Dynamic Typing
if one knows what they are doing, it makes programming a bit
easier - arguably of course - because you don't have to convert between types all the time.
However, sometimes it causes really odd and unexpected behaviour and if you're unlucky it's even extra hard to debug - in the following case to be perfectly
honest partially because of my own bias, didn't check the right place because I really didn't expect the problem there.
Introduction
strpos
This function returns the position of one string within another. If it doesn't find the supplied string it returns false. Here comes the first
pitfall. Loosely compared, false equals 0 - so if you do not use the result in a typesafe manner, finding the supplied string at the very start of the
target might be confused with not finding it at all. That's why one should use the === or !== operators which also check the type of two variables or
expressions. This is quite obvious and also written quite prominently in the
manual.
However, knowing this didn't help for what's about to come...
The Feature
At FastBill we introduced a new functionality for our banking module last year. If our customers
link their bank account to our service, we compare attributes of their bank transactions with attributes of their invoices and suggest the best matching one
as a possible link and the next best ones as further suggestions. This is then fed into machine learning algorithms to train the machine.

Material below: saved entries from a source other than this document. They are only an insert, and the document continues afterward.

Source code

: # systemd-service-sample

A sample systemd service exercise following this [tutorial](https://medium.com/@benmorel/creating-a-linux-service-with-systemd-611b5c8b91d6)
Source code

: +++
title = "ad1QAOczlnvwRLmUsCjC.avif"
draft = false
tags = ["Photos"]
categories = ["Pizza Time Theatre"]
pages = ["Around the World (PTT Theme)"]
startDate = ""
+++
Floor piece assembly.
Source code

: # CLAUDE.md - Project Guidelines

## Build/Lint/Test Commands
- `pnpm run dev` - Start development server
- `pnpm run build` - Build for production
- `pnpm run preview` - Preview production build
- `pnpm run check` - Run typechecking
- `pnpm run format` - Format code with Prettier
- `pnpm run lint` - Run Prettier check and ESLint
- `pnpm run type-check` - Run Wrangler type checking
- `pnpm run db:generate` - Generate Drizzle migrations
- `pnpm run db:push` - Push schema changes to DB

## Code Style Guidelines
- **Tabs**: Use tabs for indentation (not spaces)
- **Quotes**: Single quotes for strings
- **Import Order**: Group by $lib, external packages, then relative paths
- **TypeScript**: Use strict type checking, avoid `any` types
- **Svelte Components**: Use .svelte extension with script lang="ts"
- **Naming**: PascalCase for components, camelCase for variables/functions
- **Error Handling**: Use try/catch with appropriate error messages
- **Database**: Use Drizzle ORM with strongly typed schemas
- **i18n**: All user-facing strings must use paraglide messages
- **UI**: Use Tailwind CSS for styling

This involves a scoring mechanism where we try find certain pieces of information in an increasingly fuzzy way where a match scores less the fuzzier it
is.
For example, if we precisely match the full name of a client, the transaction is way more probable to be the right one compared to only matching the
initials of that client. The same goes for dates. A client might write the invoice date into the reference line of the bank transfer, so we search for the
invoice date in that field. Since this field can have a lot of information in it, we check for the date in various formats giving less matching points
for less common formats which might not even be a date.
Easiest way to do this is to use the date, format it in all possible ways and loop over that list where certain formats give different scores.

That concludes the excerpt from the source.